Question

is 729 correct?

Answer 1

Where is the question?

Answer 2

From what I see the sequence is going by 3's

Answer 3

yeh..

Answer 4

@Vocaloid

Answer 5

3 X 3 = 9
9 X 3 = 27

Answer 6

So, you're correct



\[3\times 1=3 3*2=9 3*3=27 3*4=81 3*5=243 3*6=729\]

Answer 7

sorry, I didn't put spaces in between 3*1

Answer 8

but it goes 3*1=3 3*2 = ect

Answer 9

This is what is known as a geometric sequence.
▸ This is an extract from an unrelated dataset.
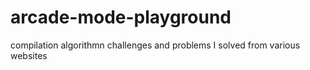 # arcade-mode-playground
 compilation algorithmn challenges and problems I solved from various websites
This is where a sequence of numbers is found by multiplying the previous term by a common ratio, known as variable r.

\[a _{2} = a _{_{1}} \times r\]

This is in contrast to an arithmetic sequence. This is where a sequence is found by adding by a common difference, denoted as d.

\[a _{2} = a _{1} + d\]

Where,
\[a _{1} \] is the first term in a sequence, and
\[a _{2}\] is the second term in a sequence.

To solve for the nth term of a geometric sequence, we can use the following formula.

\[a _{n} = a _{1} \times r ^{n - 1}\]

This formula is essentially saying: the nth term of a geometric sequence is equal to the first term of the sequence, multiplied by the common ratio taken to the n-1.

If we look at our given information, we see that our first term (a1) is 1.

Any common ratio for a geometric sequence can be found from the formula:

\[r = \frac{ a _{2}}{ a _{1} }\]

Input:

\[r = \frac{ 3 }{ 1 } = 3\]

This can also work at any point in the sequence

\[r = \frac{ 27 }{ 9 } = 3\]

Now that we know our first term, and our common ratio, we can use our formula.

\[a _{n} = a _{1} \times r ^{n - 1}\]

\[a _{7} = 1 \times 3^{7 - 1}\]
\[a _{7} = 1 \times 3^{6}\]
\[a _{7} = 729\]

Answer 10

You are correct. But moving forward, it is better to use the method with formulas as you will not always be able to multiply it out. For example, what if I asked you to find the 1050th term of a sequence. These concepts help set you up for calculus as well.